(Saved data entries)

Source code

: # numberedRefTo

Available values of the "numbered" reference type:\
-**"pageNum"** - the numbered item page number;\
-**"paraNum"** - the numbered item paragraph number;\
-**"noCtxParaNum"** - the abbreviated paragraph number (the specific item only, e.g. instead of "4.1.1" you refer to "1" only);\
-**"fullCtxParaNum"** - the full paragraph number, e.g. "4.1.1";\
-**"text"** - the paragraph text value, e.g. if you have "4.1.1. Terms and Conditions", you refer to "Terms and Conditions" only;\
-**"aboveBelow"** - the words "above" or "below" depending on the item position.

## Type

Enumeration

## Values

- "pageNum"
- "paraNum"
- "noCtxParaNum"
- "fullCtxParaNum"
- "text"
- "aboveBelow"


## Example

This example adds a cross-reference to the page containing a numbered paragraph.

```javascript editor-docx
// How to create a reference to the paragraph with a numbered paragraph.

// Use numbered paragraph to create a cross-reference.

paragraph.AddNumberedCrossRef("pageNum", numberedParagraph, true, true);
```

*Your goal*
The answer is a single number, the count of lines in the records that contain the string "only".

*Answer box*
2